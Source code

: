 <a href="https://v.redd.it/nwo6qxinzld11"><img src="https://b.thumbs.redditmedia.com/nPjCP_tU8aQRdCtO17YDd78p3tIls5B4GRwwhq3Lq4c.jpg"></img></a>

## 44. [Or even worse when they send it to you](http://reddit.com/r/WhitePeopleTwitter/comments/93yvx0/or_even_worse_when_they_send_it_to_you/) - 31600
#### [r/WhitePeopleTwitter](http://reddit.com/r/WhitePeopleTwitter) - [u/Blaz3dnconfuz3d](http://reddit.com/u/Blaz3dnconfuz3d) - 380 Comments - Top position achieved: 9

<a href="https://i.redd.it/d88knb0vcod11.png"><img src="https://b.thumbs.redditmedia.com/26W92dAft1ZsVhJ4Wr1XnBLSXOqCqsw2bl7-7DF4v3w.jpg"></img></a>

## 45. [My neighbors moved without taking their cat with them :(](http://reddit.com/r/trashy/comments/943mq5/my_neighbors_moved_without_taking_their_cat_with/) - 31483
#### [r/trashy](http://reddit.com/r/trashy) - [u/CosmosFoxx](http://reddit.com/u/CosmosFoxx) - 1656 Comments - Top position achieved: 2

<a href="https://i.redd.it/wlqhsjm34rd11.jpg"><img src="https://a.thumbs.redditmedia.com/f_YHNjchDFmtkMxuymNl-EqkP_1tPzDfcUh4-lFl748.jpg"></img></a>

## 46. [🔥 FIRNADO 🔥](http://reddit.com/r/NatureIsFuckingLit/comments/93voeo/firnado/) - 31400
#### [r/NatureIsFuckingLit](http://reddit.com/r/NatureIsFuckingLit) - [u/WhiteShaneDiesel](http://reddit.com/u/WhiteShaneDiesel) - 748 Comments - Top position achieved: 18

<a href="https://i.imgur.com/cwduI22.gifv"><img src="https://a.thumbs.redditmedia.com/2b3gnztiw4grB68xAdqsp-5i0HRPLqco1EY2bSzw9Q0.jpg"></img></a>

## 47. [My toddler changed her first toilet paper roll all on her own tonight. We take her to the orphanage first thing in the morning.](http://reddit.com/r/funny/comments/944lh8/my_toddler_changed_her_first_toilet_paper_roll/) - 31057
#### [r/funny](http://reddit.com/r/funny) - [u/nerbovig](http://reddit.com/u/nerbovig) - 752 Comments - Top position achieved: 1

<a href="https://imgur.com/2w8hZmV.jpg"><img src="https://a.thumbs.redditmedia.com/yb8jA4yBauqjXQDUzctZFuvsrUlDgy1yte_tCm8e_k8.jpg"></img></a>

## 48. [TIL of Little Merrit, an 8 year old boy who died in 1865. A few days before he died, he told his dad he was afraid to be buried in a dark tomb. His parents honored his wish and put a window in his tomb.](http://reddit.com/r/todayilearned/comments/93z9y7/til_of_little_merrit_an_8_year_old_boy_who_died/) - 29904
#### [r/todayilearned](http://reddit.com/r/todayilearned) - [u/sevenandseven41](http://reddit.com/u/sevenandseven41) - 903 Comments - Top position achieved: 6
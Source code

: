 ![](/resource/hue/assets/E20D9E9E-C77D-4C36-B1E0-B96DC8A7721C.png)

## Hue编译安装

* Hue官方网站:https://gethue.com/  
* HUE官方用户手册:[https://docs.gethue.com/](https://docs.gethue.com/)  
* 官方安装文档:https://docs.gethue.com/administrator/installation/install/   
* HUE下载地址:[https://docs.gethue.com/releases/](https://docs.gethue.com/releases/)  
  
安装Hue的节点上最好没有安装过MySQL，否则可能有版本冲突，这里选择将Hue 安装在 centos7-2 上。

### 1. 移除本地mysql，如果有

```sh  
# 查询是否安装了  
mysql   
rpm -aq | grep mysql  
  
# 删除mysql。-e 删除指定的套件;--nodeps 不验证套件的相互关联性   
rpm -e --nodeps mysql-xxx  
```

#####

Look for the string "imgur" in the records, and copy every line where it is found.

**Output**
<a href="https://i.imgur.com/cwduI22.gifv"><img src="https://a.thumbs.redditmedia.com/2b3gnztiw4grB68xAdqsp-5i0HRPLqco1EY2bSzw9Q0.jpg"></img></a>
<a href="https://imgur.com/2w8hZmV.jpg"><img src="https://a.thumbs.redditmedia.com/yb8jA4yBauqjXQDUzctZFuvsrUlDgy1yte_tCm8e_k8.jpg"></img></a>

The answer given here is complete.